Nel secondo motivo (per violazione degli articoli 2043 e 2059 c.c., e vizio di motivazione) il (OMISSIS) censura l’accoglimento della domanda di risarcimento in favore dei figli per la violazione del dovere di assistenza morale e materiale gravante sul genitore. Si tratterebbe – ad avviso del ricorrente – di un danno esistenziale che la corte avrebbe valutato in re ipsa, in difetto di prova e senza considerare che i figli non avevano subito alcuna apprezzabile patologia o alterazione psicologica ne’ mostrato disturbi comportamentali a causa della lontananza del padre; inoltre la corte non avrebbe considerato che non esiste un obbligo giuridico di riconoscere i figli naturali la cui violazione possa causare un danno ingiusto e che l’azione proposta oltre trenta anni dopo la nascita dimostrerebbe il loro disinteresse nei confronti della figura paterna e il carattere strumentale dall’azione dei (OMISSIS); infine mancherebbero i presupposti per l’utilizzazione delle tabelle di Milano relative alla perdita del rapporto parentale.
Il motivo e’ infondato.
La corte del merito ha ritenuto il (OMISSIS) responsabile della violazione degli obblighi nascenti dal rapporto di filiazione, per avere privato i figli dell’affettivita’ paterna, per avere dimostrato totale insensibilita’ nei loro confronti, come dimostrato dal rifiuto di corrispondere i mezzi di sussistenza e negato loro ogni aiuto, non solo economico, con conseguente violazione di diritti di primaria rilevanza costituzionale.
Questa corte ha avuto occasione di precisare che la violazione dei doveri di mantenimento, istruzione ed educazione dei genitori verso la prole, a causa del disinteresse mostrato nei confronti dei figli per lunghi anni, ben puo’ integrare gli estremi dell’illecito civile, cagionando la lesione di diritti costituzionalmente protetti, e dar luogo ad un’autonoma azione dei medesimi figli volta al risarcimento dei danni non patrimoniali ai sensi dell’articolo 2059 c.c. (v.

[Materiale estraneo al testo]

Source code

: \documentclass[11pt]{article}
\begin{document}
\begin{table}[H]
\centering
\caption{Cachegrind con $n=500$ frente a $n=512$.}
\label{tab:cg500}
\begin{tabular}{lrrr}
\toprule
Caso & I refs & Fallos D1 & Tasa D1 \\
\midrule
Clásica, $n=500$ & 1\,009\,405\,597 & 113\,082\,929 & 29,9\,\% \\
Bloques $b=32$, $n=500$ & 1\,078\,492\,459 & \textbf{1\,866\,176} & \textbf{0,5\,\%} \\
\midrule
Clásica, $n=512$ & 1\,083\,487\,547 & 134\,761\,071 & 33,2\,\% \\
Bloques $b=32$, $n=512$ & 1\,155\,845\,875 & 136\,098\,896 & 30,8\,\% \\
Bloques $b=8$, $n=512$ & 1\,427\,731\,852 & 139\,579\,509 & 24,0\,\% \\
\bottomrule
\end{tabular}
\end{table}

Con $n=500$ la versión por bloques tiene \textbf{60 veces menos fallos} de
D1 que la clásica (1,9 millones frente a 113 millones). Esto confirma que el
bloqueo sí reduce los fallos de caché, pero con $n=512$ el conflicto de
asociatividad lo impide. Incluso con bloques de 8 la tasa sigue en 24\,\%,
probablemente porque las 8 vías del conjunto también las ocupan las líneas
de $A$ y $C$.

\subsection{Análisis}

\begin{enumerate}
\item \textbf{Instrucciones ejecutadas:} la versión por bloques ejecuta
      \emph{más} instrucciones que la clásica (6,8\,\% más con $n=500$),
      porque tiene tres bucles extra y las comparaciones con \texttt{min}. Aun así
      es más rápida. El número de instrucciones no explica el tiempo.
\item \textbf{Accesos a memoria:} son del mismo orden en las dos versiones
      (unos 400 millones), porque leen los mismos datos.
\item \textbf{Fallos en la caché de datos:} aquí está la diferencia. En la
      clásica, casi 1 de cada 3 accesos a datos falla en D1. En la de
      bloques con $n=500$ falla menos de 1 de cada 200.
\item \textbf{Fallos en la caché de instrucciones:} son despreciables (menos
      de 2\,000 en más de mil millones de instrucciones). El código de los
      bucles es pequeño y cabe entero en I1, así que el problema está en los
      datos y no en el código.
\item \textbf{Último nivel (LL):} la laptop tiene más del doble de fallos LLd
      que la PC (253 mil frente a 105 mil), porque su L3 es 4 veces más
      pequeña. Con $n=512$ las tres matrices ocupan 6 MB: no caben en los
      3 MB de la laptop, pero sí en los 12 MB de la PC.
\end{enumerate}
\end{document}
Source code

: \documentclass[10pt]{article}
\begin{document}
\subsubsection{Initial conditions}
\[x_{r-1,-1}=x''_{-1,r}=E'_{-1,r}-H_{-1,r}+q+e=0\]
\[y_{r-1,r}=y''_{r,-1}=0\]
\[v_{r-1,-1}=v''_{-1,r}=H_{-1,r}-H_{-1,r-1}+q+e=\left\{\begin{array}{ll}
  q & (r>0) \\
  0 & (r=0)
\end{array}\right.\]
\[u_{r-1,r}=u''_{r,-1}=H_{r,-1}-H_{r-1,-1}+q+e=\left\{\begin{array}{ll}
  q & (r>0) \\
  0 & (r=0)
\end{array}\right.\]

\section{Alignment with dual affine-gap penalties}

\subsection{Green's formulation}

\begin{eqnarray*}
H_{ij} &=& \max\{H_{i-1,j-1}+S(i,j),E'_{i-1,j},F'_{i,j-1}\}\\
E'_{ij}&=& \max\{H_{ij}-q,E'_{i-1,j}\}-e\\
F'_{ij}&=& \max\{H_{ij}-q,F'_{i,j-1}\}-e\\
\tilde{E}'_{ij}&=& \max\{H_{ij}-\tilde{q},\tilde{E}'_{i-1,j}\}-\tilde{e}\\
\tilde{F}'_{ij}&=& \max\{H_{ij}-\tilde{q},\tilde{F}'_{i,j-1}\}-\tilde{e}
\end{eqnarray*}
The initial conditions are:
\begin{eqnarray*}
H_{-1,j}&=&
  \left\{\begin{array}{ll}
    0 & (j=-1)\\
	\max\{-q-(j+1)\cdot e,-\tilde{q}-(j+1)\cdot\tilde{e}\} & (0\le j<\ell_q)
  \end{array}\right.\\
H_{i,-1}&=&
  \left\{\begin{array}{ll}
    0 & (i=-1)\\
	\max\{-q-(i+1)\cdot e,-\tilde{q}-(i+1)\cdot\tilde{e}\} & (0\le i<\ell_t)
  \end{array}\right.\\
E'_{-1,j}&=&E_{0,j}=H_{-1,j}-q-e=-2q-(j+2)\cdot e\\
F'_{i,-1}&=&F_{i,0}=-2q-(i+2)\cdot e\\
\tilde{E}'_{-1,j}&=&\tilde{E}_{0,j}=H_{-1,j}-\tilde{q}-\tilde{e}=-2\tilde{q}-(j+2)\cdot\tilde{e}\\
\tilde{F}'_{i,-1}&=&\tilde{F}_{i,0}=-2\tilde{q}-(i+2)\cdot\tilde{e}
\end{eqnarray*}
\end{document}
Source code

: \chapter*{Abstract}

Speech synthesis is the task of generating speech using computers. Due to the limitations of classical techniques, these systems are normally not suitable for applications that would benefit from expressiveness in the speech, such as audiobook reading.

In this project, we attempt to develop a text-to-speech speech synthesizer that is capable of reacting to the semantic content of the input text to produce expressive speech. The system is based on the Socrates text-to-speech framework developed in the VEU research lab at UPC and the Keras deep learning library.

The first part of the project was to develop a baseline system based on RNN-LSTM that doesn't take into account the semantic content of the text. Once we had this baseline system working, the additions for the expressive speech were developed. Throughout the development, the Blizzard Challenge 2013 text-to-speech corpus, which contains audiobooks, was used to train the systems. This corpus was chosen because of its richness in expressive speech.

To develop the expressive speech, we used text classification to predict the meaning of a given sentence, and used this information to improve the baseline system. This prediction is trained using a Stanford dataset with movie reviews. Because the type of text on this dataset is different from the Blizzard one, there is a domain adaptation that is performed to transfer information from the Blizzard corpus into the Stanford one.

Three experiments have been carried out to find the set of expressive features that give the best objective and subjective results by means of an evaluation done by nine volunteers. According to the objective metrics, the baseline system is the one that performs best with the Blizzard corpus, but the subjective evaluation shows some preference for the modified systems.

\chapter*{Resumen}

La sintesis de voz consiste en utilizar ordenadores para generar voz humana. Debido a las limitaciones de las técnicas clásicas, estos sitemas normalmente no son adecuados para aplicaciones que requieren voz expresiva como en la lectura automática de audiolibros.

Cass. n. 5652/2012, n. 20137/2013). E’ un comportamento rilevatore di responsabilita’ genitoriale l’avere deprivato i figli della figura genitoriale paterna, che costituisce un fondamentale punto di riferimento soprattutto nella fase della crescita, e idoneo ad integrare un fatto generatore di responsabilita’ aquiliana.
Infondata e’ l’obiezione sollevata dal ricorrente secondo cui i giudici del merito avrebbero in tal modo riconosciuto una forma di danno in re ipsa sconosciuta nel nostro ordinamento, in mancanza di prova di danni concreti subiti dai figli.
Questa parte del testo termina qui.